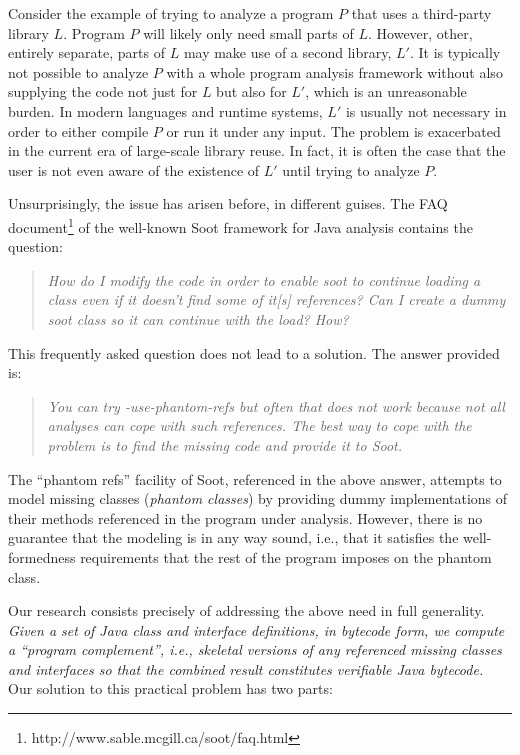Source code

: Consider the example of trying to analyze a program $P$ that uses a
third-party library $L$. Program $P$ will likely only need small parts
of $L$.  However, other, entirely separate, parts of $L$ may make use
of a second library, $L'$.  It is typically not possible to analyze
$P$ with a whole program analysis framework without also supplying the
code not just for $L$ but also for $L'$, which is an unreasonable
burden. In modern languages and runtime systems, $L'$ is usually not
necessary in order to either compile $P$ or run it under any
input. The problem is exacerbated in the current era of large-scale
library reuse.  In fact, it is often the case that the user is not
even aware of the existence of $L'$ until trying to analyze $P$.

Unsurprisingly, the issue has arisen before, in different guises.  The
FAQ document\footnote{http://www.sable.mcgill.ca/soot/faq.html} of the
well-known Soot framework for Java
analysis \cite{vall99soot,valleerai00optimizing} contains the
question:

\vspace{-1mm}
\begin{quote}
  \emph{How do I modify the code in order to enable soot to continue
    loading a class even if it doesn't find some of it[s] references?
    Can I create a dummy soot class so it can continue with the load?
    How?}
\end{quote}

\noindent This frequently asked question does not lead to a
solution. The answer provided is:
\begin{quote}
  \emph{You can try -use-phantom-refs but often that does not work
    because not all analyses can cope with such references. The best
    way to cope with the problem is to find the missing code and
    provide it to Soot.}
\end{quote}

The ``phantom refs'' facility of Soot, referenced in the above answer,
attempts to model missing classes (\emph{phantom classes}) by
providing dummy implementations of their methods referenced in the
program under analysis. However, there is no guarantee that the
modeling is in any way sound, i.e., that it satisfies the well-formedness
requirements that the rest of the program imposes on the phantom
class.

Our research consists precisely of addressing the above need in full
generality. \emph{Given a set of Java class and interface definitions,
  in bytecode form, we compute a ``program complement'', i.e.,
  skeletal versions of any referenced missing classes and interfaces
  so that the combined result constitutes verifiable Java bytecode.}
Our solution to this practical problem has two parts:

• **What the task requires**: Copy exactly, and only, the lines from the line that contains "solution. The answer" through the end of the data above.

• **Answer below**:
solution. The answer provided is:
\begin{quote}
  \emph{You can try -use-phantom-refs but often that does not work
    because not all analyses can cope with such references. The best
    way to cope with the problem is to find the missing code and
    provide it to Soot.}
\end{quote}

The ``phantom refs'' facility of Soot, referenced in the above answer,
attempts to model missing classes (\emph{phantom classes}) by
providing dummy implementations of their methods referenced in the
program under analysis. However, there is no guarantee that the
modeling is in any way sound, i.e., that it satisfies the well-formedness
requirements that the rest of the program imposes on the phantom
class.

Our research consists precisely of addressing the above need in full
generality. \emph{Given a set of Java class and interface definitions,
  in bytecode form, we compute a ``program complement'', i.e.,
  skeletal versions of any referenced missing classes and interfaces
  so that the combined result constitutes verifiable Java bytecode.}
Our solution to this practical problem has two parts:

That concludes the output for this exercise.